- _THE TASK_:
Write the entries below again, precisely as they appear.

- _MATERIAL FOR THIS EXERCISE_:
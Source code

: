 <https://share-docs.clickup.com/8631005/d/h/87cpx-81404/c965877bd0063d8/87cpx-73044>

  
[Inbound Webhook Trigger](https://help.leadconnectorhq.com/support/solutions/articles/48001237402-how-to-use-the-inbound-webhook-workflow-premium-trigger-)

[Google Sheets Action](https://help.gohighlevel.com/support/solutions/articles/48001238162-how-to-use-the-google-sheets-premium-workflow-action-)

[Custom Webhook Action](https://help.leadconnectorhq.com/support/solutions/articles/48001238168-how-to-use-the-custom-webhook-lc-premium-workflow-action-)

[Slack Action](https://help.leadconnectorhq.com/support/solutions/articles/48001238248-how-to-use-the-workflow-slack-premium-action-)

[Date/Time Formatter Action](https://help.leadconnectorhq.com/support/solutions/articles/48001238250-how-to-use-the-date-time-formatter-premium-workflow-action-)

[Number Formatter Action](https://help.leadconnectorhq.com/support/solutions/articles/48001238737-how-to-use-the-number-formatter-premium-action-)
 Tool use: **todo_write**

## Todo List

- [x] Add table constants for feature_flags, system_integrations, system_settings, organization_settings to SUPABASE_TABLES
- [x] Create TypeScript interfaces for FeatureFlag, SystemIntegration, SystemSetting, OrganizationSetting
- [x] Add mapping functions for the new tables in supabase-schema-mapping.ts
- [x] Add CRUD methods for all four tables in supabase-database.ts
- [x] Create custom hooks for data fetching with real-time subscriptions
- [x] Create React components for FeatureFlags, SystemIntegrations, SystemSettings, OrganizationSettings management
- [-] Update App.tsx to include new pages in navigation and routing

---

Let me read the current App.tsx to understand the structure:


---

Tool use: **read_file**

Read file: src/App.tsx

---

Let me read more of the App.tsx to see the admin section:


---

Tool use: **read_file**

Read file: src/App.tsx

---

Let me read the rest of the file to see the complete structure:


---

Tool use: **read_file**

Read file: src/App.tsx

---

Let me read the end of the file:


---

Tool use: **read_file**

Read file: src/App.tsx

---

- _FINISHED TASK_:
Source code

: <https://share-docs.clickup.com/8631005/d/h/87cpx-81404/c965877bd0063d8/87cpx-73044>

  
[Inbound Webhook Trigger](https://help.leadconnectorhq.com/support/solutions/articles/48001237402-how-to-use-the-inbound-webhook-workflow-premium-trigger-)

[Google Sheets Action](https://help.gohighlevel.com/support/solutions/articles/48001238162-how-to-use-the-google-sheets-premium-workflow-action-)

[Custom Webhook Action](https://help.leadconnectorhq.com/support/solutions/articles/48001238168-how-to-use-the-custom-webhook-lc-premium-workflow-action-)

[Slack Action](https://help.leadconnectorhq.com/support/solutions/articles/48001238248-how-to-use-the-workflow-slack-premium-action-)

[Date/Time Formatter Action](https://help.leadconnectorhq.com/support/solutions/articles/48001238250-how-to-use-the-date-time-formatter-premium-workflow-action-)

[Number Formatter Action](https://help.leadconnectorhq.com/support/solutions/articles/48001238737-how-to-use-the-number-formatter-premium-action-)
 Tool use: **todo_write**

## Todo List

- [x] Add table constants for feature_flags, system_integrations, system_settings, organization_settings to SUPABASE_TABLES
- [x] Create TypeScript interfaces for FeatureFlag, SystemIntegration, SystemSetting, OrganizationSetting
- [x] Add mapping functions for the new tables in supabase-schema-mapping.ts
- [x] Add CRUD methods for all four tables in supabase-database.ts
- [x] Create custom hooks for data fetching with real-time subscriptions
- [x] Create React components for FeatureFlags, SystemIntegrations, SystemSettings, OrganizationSettings management
- [-] Update App.tsx to include new pages in navigation and routing

---

Let me read the current App.tsx to understand the structure:


---

Tool use: **read_file**

Read file: src/App.tsx

---

Let me read more of the App.tsx to see the admin section:


---

Tool use: **read_file**

Read file: src/App.tsx

---

Let me read the rest of the file to see the complete structure:


---

Tool use: **read_file**

Read file: src/App.tsx

---

Let me read the end of the file:


---

Tool use: **read_file**

Read file: src/App.tsx

---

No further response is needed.